Par Gabrielle Halpern, Philosophe
A l’occasion des élections européennes, puis législatives, nous avons été nombreux à nous rendre dans nos bureaux de vote, afin de glisser le nom de l’un des candidats dans une enveloppe. Par ce geste politique, chacun d’entre nous a choisi d’une certaine manière l’avenir qu’il souhaite à notre pays ; le vote étant l’une des plus grandes expressions de la démocratie.
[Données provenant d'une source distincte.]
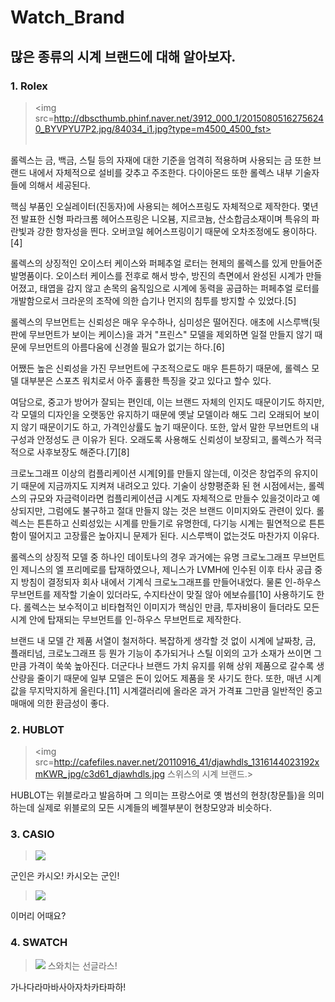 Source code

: # Watch_Brand
## 많은 종류의 시계 브랜드에 대해 알아보자.

### 1. Rolex
> <img src=http://dbscthumb.phinf.naver.net/3912_000_1/20150805162756240_BYVPYU7P2.jpg/84034_i1.jpg?type=m4500_4500_fst><br><br>

롤렉스는 금, 백금, 스틸 등의 자재에 대한 기준을 엄격히 적용하며 사용되는 금 또한 브랜드 내에서 자체적으로 설비를 갖추고 주조한다. 다이아몬드 또한 롤렉스 내부 기술자들에 의해서 세공된다. 

핵심 부품인 오실레이터(진동자)에 사용되는 헤어스프링도 자체적으로 제작한다. 몇년전 발표한 신형 파라크롬 헤어스프링은 니오븀, 지르코늄, 산소합금소재이며 특유의 파란빛과 강한 항자성을 띈다. 오버코일 헤어스프링이기 때문에 오차조정에도 용이하다.[4]

롤렉스의 상징적인 오이스터 케이스와 퍼페추얼 로터는 현제의 롤렉스를 있게 만들어준 발명품이다. 오이스터 케이스를 전후로 해서 방수, 방진의 측면에서 완성된 시계가 만들어졌고, 태엽을 감지 않고 손목의 움직임으로 시계에 동력을 공급하는 퍼페추얼 로터를 개발함으로서 크라운의 조작에 의한 습기나 먼지의 침투를 방지할 수 있었다.[5]

롤렉스의 무브먼트는 신뢰성은 매우 우수하나, 심미성은 떨어진다. 애초에 시스루백(뒷판에 무브먼트가 보이는 케이스)을 과거 "프린스" 모델을 제외하면 일절 만들지 않기 때문에 무브먼트의 아름다움에 신경쓸 필요가 없기는 하다.[6] 

어쨌든 높은 신뢰성을 가진 무브먼트에 구조적으로도 매우 튼튼하기 때문에, 롤렉스 모델 대부분은 스포츠 워치로서 아주 훌륭한 특징을 갖고 있다고 할수 있다. 

여담으로, 중고가 방어가 잘되는 편인데, 이는 브랜드 자체의 인지도 때문이기도 하지만, 각 모델의 디자인을 오랫동안 유지하기 때문에 옛날 모델이라 해도 그리 오래되어 보이지 않기 때문이기도 하고, 가격인상률도 높기 때문이다. 또한, 앞서 말한 무브먼트의 내구성과 안정성도 큰 이유가 된다. 오래도록 사용해도 신뢰성이 보장되고, 롤렉스가 적극적으로 사후보장도 해준다.[7][8] 

크로노그래프 이상의 컴플리케이션 시계[9]를 만들지 않는데, 이것은 창업주의 유지이기 때문에 지금까지도 지켜져 내려오고 있다. 기술이 상향평준화 된 현 시점에서는, 롤렉스의 규모와 자금력이라면 컴플리케이션급 시계도 자체적으로 만들수 있을것이라고 예상되지만, 그럼에도 불구하고 절대 만들지 않는 것은 브랜드 이미지와도 관련이 있다. 롤렉스는 튼튼하고 신뢰성있는 시계를 만들기로 유명한데, 다기능 시계는 필연적으로 튼튼함이 떨어지고 고장률은 높아지니 문제가 된다. 시스루백이 없는것도 마찬가지 이유다.

롤렉스의 상징적 모델 중 하나인 데이토나의 경우 과거에는 유명 크로노그래프 무브먼트인 제니스의 엘 프리메로를 탑재하였으나, 제니스가 LVMH에 인수된 이후 타사 공급 중지 방침이 결정되자 회사 내에서 기계식 크로노그래프를 만들어내었다. 물론 인-하우스 무브먼트를 제작할 기술이 있더라도, 수지타산이 맞질 않아 에보슈를[10] 사용하기도 한다. 롤렉스는 보수적이고 비타협적인 이미지가 핵심인 만큼, 투자비용이 들더라도 모든 시계 안에 탑재되는 무브먼트를 인-하우스 무브먼트로 제작한다.

브랜드 내 모델 간 제품 서열이 철저하다. 복잡하게 생각할 것 없이 시계에 날짜창, 금, 플래티넘, 크로노그래프 등 뭔가 기능이 추가되거나 스틸 이외의 고가 소재가 쓰이면 그만큼 가격이 쑥쑥 높아진다. 더군다나 브랜드 가치 유지를 위해 상위 제품으로 갈수록 생산량을 줄이기 때문에 일부 모델은 돈이 있어도 제품을 못 사기도 한다. 또한, 매년 시계 값을 무지막지하게 올린다.[11] 시계갤러리에 올라온 과거 가격표 그만큼 일반적인 중고 매매에 의한 환금성이 좋다. 

### 2. HUBLOT

> <img src=http://cafefiles.naver.net/20110916_41/djawhdls_1316144023192xmKWR_jpg/c3d61_djawhdls.jpg
스위스의 시계 브랜드.>

HUBLOT는 위블로라고 발음하며 그 의미는 프랑스어로 옛 범선의 현창(창문틀)을 의미하는데 실제로 위블로의 모든 시계들의 베젤부분이 현창모양과 비슷하다. 


### 3. CASIO
> <img src=http://blogfiles5.naver.net/20131018_85/wass9x_1382085044597uaJgf_JPEG/%B1%BA%C0%CE%BD%C3%B0%E8.jpg>

군인은 카시오!
카시오는 군인!

> <img src = http://imgnews.naver.com/image/117/2017/01/03/201701021632859019_2_99_20170103070011.jpg>
이머리 어때요?

### 4. SWATCH
> <img src = http://imgnews.naver.com/image/082/2016/04/18/20160418000119_0_99_20160418114305.jpg>
> 스와치는 선글라스!
가나다라마바사아자차카타파하!

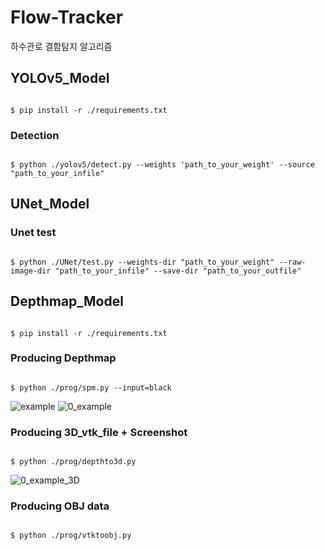 # Flow-Tracker
하수관로 결함탐지 알고리즘

## YOLOv5_Model
<code/>
$ pip install -r ./requirements.txt
</code>

### Detection
<code/>
$ python ./yolov5/detect.py --weights 'path_to_your_weight' --source "path_to_your_infile"
</code>

## UNet_Model 
### Unet test
<code/>
$ python ./UNet/test.py --weights-dir "path_to_your_weight" --raw-image-dir "path_to_your_infile" --save-dir "path_to_your_outfile"
</code>

## Depthmap_Model
<code/>
$ pip install -r ./requirements.txt
</code>

### Producing Depthmap
<code/>
$ python ./prog/spm.py --input=black
</code>

![example](https://user-images.githubusercontent.com/65105801/137611561-6ec31484-beb0-402b-b36e-6df63420ede3.jpg)
![0_example](https://user-images.githubusercontent.com/65105801/137611566-e53e7a94-c58f-4b2d-a8a6-f1c163adf1f7.jpg)

### Producing 3D_vtk_file + Screenshot
<code/>
$ python ./prog/depthto3d.py
</code>

![0_example_3D](https://user-images.githubusercontent.com/65105801/137611569-02c01bea-c391-412c-8dd9-91fcea2c30e9.png)

### Producing OBJ data
<code/>
$ python ./prog/vtktoobj.py
</code>
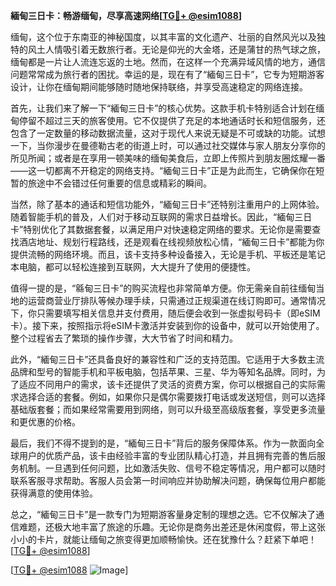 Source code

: **緬甸三日卡：畅游缅甸，尽享高速网络[[TG💪+ @esim1088](https://t.me/s/esim1088)]**

缅甸，这个位于东南亚的神秘国度，以其丰富的文化遗产、壮丽的自然风光以及独特的风土人情吸引着无数旅行者。无论是仰光的大金塔，还是蒲甘的热气球之旅，缅甸都是一片让人流连忘返的土地。然而，在这样一个充满异域风情的地方，通信问题常常成为旅行者的困扰。幸运的是，现在有了“緬甸三日卡”，它专为短期游客设计，让你在缅甸期间能够随时随地保持联络，并享受高速稳定的网络连接。

首先，让我们来了解一下“緬甸三日卡”的核心优势。这款手机卡特别适合计划在缅甸停留不超过三天的旅客使用。它不仅提供了充足的本地通话时长和短信服务，还包含了一定数量的移动数据流量，这对于现代人来说无疑是不可或缺的功能。试想一下，当你漫步在曼德勒古老的街道上时，可以通过社交媒体与家人朋友分享你的所见所闻；或者是在享用一顿美味的缅甸美食后，立即上传照片到朋友圈炫耀一番——这一切都离不开稳定的网络支持。“緬甸三日卡”正是为此而生，它确保你在短暂的旅途中不会错过任何重要的信息或精彩的瞬间。

当然，除了基本的通话和短信功能外，“緬甸三日卡”还特别注重用户的上网体验。随着智能手机的普及，人们对于移动互联网的需求日益增长。因此，“緬甸三日卡”特别优化了其数据套餐，以满足用户对快速稳定网络的要求。无论你是需要查找酒店地址、规划行程路线，还是观看在线视频放松心情，“緬甸三日卡”都能为你提供流畅的网络环境。而且，该卡支持多种设备接入，无论是手机、平板还是笔记本电脑，都可以轻松连接到互联网，大大提升了使用的便捷性。

值得一提的是，“緜甸三日卡”的购买流程也非常简单方便。你无需亲自前往缅甸当地的运营商营业厅排队等候办理手续，只需通过正规渠道在线订购即可。通常情况下，你只需要填写相关信息并支付费用，随后便会收到一张虚拟号码卡（即eSIM卡）。接下来，按照指示将eSIM卡激活并安装到你的设备中，就可以开始使用了。整个过程省去了繁琐的操作步骤，大大节省了时间和精力。

此外，“緬甸三日卡”还具备良好的兼容性和广泛的支持范围。它适用于大多数主流品牌和型号的智能手机和平板电脑，包括苹果、三星、华为等知名品牌。同时，为了适应不同用户的需求，该卡还提供了灵活的资费方案，你可以根据自己的实际需求选择合适的套餐。例如，如果你只是偶尔需要拨打电话或发送短信，则可以选择基础版套餐；而如果经常需要用到网络，则可以升级至高级版套餐，享受更多流量和更优惠的价格。

最后，我们不得不提到的是，“緬甸三日卡”背后的服务保障体系。作为一款面向全球用户的优质产品，该卡由经验丰富的专业团队精心打造，并且拥有完善的售后服务机制。一旦遇到任何问题，比如激活失败、信号不稳定等情况，用户都可以随时联系客服寻求帮助。客服人员会第一时间响应并协助解决问题，确保每位用户都能获得满意的使用体验。

总之，“緬甸三日卡”是一款专门为短期游客量身定制的理想之选。它不仅解决了通信难题，还极大地丰富了旅途的乐趣。无论你是商务出差还是休闲度假，带上这张小小的卡片，就能让缅甸之旅变得更加顺畅愉快。还在犹豫什么？赶紧下单吧！[[TG💪+ @esim1088](https://t.me/s/esim1088)]

[[TG💪+ @esim1088](https://t.me/s/esim1088) ![Image](https://i.postimg.cc/4NQfJmqS/Snipaste-2025-05-13-00-14-12.png)] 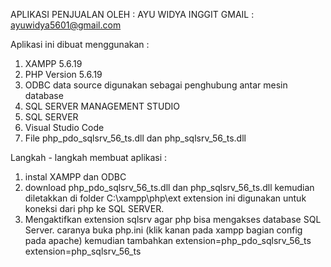 APLIKASI PENJUALAN
OLEH : AYU WIDYA INGGIT
GMAIL : ayuwidya5601@gmail.com

Aplikasi ini dibuat menggunakan :
1. XAMPP 5.6.19
2. PHP Version 5.6.19
3. ODBC data source
digunakan sebagai penghubung antar mesin database
4. SQL SERVER MANAGEMENT STUDIO
5. SQL SERVER
5. Visual Studio Code
6. File php_pdo_sqlsrv_56_ts.dll dan php_sqlsrv_56_ts.dll

Langkah - langkah membuat aplikasi :
1. instal XAMPP dan ODBC
2.  download php_pdo_sqlsrv_56_ts.dll dan php_sqlsrv_56_ts.dll kemudian diletakkan di folder C:\xampp\php\ext
extension ini digunakan untuk koneksi dari php ke SQL SERVER.
3. Mengaktifkan extension sqlsrv agar php bisa mengakses database SQL Server.
caranya buka php.ini (klik kanan pada xampp bagian config pada apache) kemudian tambahkan 
extension=php_pdo_sqlsrv_56_ts
extension=php_sqlsrv_56_ts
Pour y réfléchir, revenons aux mots (1) de Jacqueline de Romilly, grande spécialiste de la Grèce antique, à l’égard de la démocratie.
Dans la ville d’Athènes, au Ve siècle avant l’ère chrétienne, elle explique que les citoyens pratiquaient la démocratie en parlant et en écoutant les autres. La délibération se faisait à l’aide de grands argumentaires, de longs plaidoyers et d’intenses explications. Qu’est-ce que signifiait la démocratie pour les Athéniens ? La démocratie d'alors était d’abord pour eux une "iségoria", selon le mot d’Hérodote, c'est-à-dire « l'égalité de la parole », le droit à la parole. Pour réfléchir à la vie de la Cité, il fallait bien s’exprimer et c’est par cette égalité de parole que la démocratie s’incarnait. Le droit de parler déteignait sur toute l’attitude des citoyens. « Tout était en place pour que se développent un art de la parole et un art de la discussion politique » (2), écrit Jacqueline de Romilly et la parole constituait « le moyen même de toute civilisation et de tout progrès ». Cela paraît anodin, mais ce droit à la parole provoquait : le désir de bien parler et le désir d'écouter, l'art de comprendre et de commenter et la fin de la violence.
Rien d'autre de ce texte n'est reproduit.